The audience hit, which earned mixed reviews from critics, snagged 12 Drama Desk Award nominations April 27. A cast album was recorded the same day on the PS Classics label. Will Gardens bloom anew in the future?
Commercial producers flocked to the run, but as of the closing date, no future plan for the production has been announced. Star Christine Ebersole has announced in recent TV interviews that the hope and plan is for the show to have a future life on Broadway.
If it moved, its physical production (a glorious parlor of a Long Island mansion in 1941 in Act One, and its ruins in Act Two) by Allen Moyer would need to be expanded and freshly built for a Broadway house.

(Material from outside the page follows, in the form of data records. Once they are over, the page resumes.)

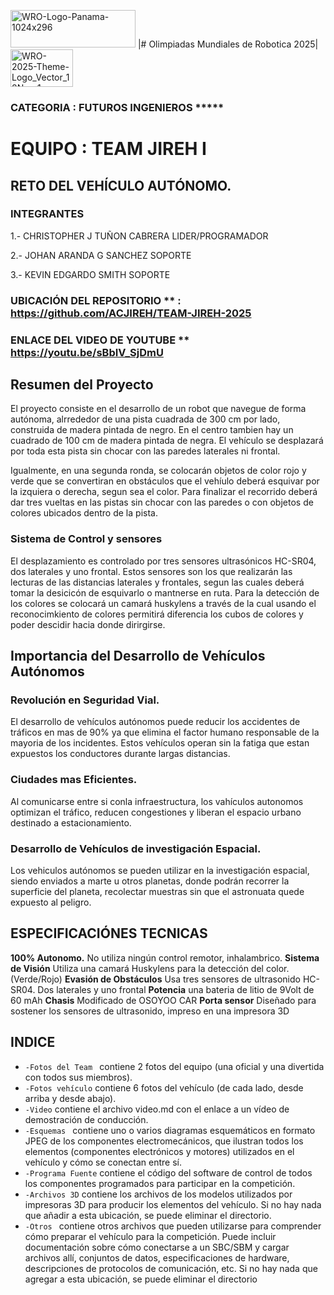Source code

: <img width="200" height="60" alt="WRO-Logo-Panama-1024x296" src="https://github.com/user-attachments/assets/bcaf5c48-5e03-456c-b714-0e667bdd50f8" />  |# Olimpiadas Mundiales de Robotica 2025| <img width="100" height="60" alt="WRO-2025-Theme-Logo_Vector_18Nov-1-1150x885-1-1024x788" src="https://github.com/user-attachments/assets/143291b3-3fcd-4d03-b2f4-2e715255e439" />

### CATEGORIA : FUTUROS INGENIEROS *****

# EQUIPO : TEAM JIREH I
## RETO DEL VEHÍCULO AUTÓNOMO.

### INTEGRANTES 
1.- CHRISTOPHER J TUÑON CABRERA    LIDER/PROGRAMADOR

2.- JOHAN ARANDA G SANCHEZ         SOPORTE

3.- KEVIN EDGARDO SMITH            SOPORTE


### UBICACIÓN DEL REPOSITORIO **  : **https://github.com/ACJIREH/TEAM-JIREH-2025**
### ENLACE DEL VIDEO DE YOUTUBE ** https://youtu.be/sBbIV_SjDmU


## Resumen del Proyecto

El proyecto consiste en el desarrollo de un robot que navegue de forma autónoma, alrrededor de una pista cuadrada de 300 cm por lado, construida de madera pintada de negro. En el centro tambien hay un cuadrado de 100 cm de madera pintada de negra. El vehículo se desplazará por toda esta pista sin chocar con las paredes laterales ni frontal.

Igualmente, en una segunda ronda, se colocarán objetos de color rojo y verde que se convertiran en obstáculos que el vehíulo deberá esquivar por la izquiera o derecha, segun sea el color. Para finalizar el recorrido deberá dar tres vueltas en las pistas sin chocar con las paredes o con objetos de colores ubicados dentro de la pista. 

### Sistema de Control y sensores
El desplazamiento es controlado por tres sensores ultrasónicos HC-SR04, dos laterales y uno frontal. Estos sensores son los que realizarán las lecturas de las distancias laterales y frontales, segun las cuales deberá tomar la desicicón de esquivarlo o mantnerse en ruta. Para la detección de los colores se colocará un camará huskylens a través de la cual usando el reconocimkiento de colores permitirá diferencia los cubos de colores y poder descidir hacia donde dirirgirse.

## Importancia del Desarrollo de Vehículos Autónomos 
### Revolución en Seguridad Vial.
  El desarrollo de vehículos autónomos puede reducir los accidentes de tráficos en mas de 90% ya que elimina el factor humano responsable de la mayoria de los incidentes. Estos vehículos operan sin la fatiga que estan expuestos los conductores durante largas distancias.

### Ciudades mas Eficientes.
Al comunicarse entre si conla infraestructura, los vahículos autonomos optimizan el tráfico, reducen congestiones y liberan el espacio urbano destinado a estacionamiento.

### Desarrollo de Vehículos de investigación Espacial.
Los vehiculos autónomos se pueden utilizar en la investigación espacial, siendo enviados a marte u otros planetas, donde podrán recorrer la superficie del planeta, recolectar muestras sin que el astronuata quede expuesto al peligro.

## ESPECIFICACIÓNES TECNICAS
**100% Autonomo.**  No utiliza ningún control remotor, inhalambrico.
**Sistema de Visión** Utiliza una camará Huskylens para la detección del color. (Verde/Rojo)
**Evasión de Obstáculos** Usa tres sensores de ultrasonido HC-SR04. Dos laterales y uno frontal 
**Potencia** una bateria de litio de 9Volt de 60 mAh
**Chasis** Modificado de OSOYOO CAR
**Porta sensor** Diseñado para sostener los sensores de ultrasonido, impreso en una impresora 3D 



## INDICE
*   `-Fotos del Team ` contiene 2 fotos del equipo (una oficial y una divertida con todos sus miembros).
*   `-Fotos vehículo` contiene 6 fotos del vehículo (de cada lado, desde arriba y desde abajo).
*   `-Video` contiene el archivo video.md con el enlace a un vídeo de demostración de conducción.
*   `-Esquemas ` contiene uno o varios diagramas esquemáticos en formato JPEG de los componentes electromecánicos, que ilustran todos los elementos (componentes electrónicos y motores) utilizados en el vehículo y cómo se conectan entre sí.
*    `-Programa Fuente` contiene el código del software de control de todos los componentes programados para participar en la competición.
*   `-Archivos 3D` contiene los archivos de los modelos utilizados por impresoras 3D para producir los elementos del vehículo. Si no hay nada que añadir a esta ubicación, se puede eliminar el directorio.
*  `-Otros ` contiene otros archivos que pueden utilizarse para comprender cómo preparar el vehículo para la competición. Puede incluir documentación sobre cómo conectarse a un SBC/SBM y cargar archivos allí, conjuntos de datos, especificaciones de hardware, descripciones de protocolos de comunicación, etc. Si no hay nada que agregar a esta ubicación, se puede eliminar el directorio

PS Classics was in a Manhattan recording studio April 27 with the cast of Playwrights Horizons' Grey Gardens. The world premiere recording of the new musical by Doug Wright (book), Michael Korie (lyrics) and Scott Frankel (music) is expected to be released in late summer. Tommy Krasker, co-founder of PS Classics and album producer, told Playbill.com that he expects "one very full disc. We've gone for a very expansive, and I think very satisfying, treatment of the score. Let's face it, when you have a cast like this singing this caliber of material, you hate to make a lot of trims."
Krasker also noted that PS Classics has had more e-mails to the company website since the announcement of the Grey Gardens recording than they've had for any album in the last three years. "It's quite extraordinary; we've had hundreds of people signing up for our mailing list, to learn details of the recording and release date," Krasker said.
PS Classics albums are distributed by Image Entertainment, which also handles the DVD release of the film documentary source material: "Grey Gardens."
On April 14, Playwrights Horizons announced the run's third and final extension and that the lauded performances of Christine Ebersole and Mary Louise Wilson, and the rest of director Michael Greif's cast, will be preserved on a recording by PS Classics.
Grey Gardens tells the story of Jacqueline Bouvier's aunt and cousin, Edith Beale and Edie Beale, as they face a new chapter in their wealthy lives in 1941, at their Long Island estate known as Grey Gardens (in Act One) and as they later wallow in the ruins of the manse in the 1970s (Act Two).
(Tony Award-winner Ebersole has been widely praised for her work here because in Act One she plays the wealthy 40ish matron Edith Beale, in a turn that suggests a leading lady right out a Kern operetta; by Act Two she is playing Edith's middle-aged, loopy daughter, Edie — a juicy character part that requires head and chest voice to conjure anguish, loss, sadness and madness.)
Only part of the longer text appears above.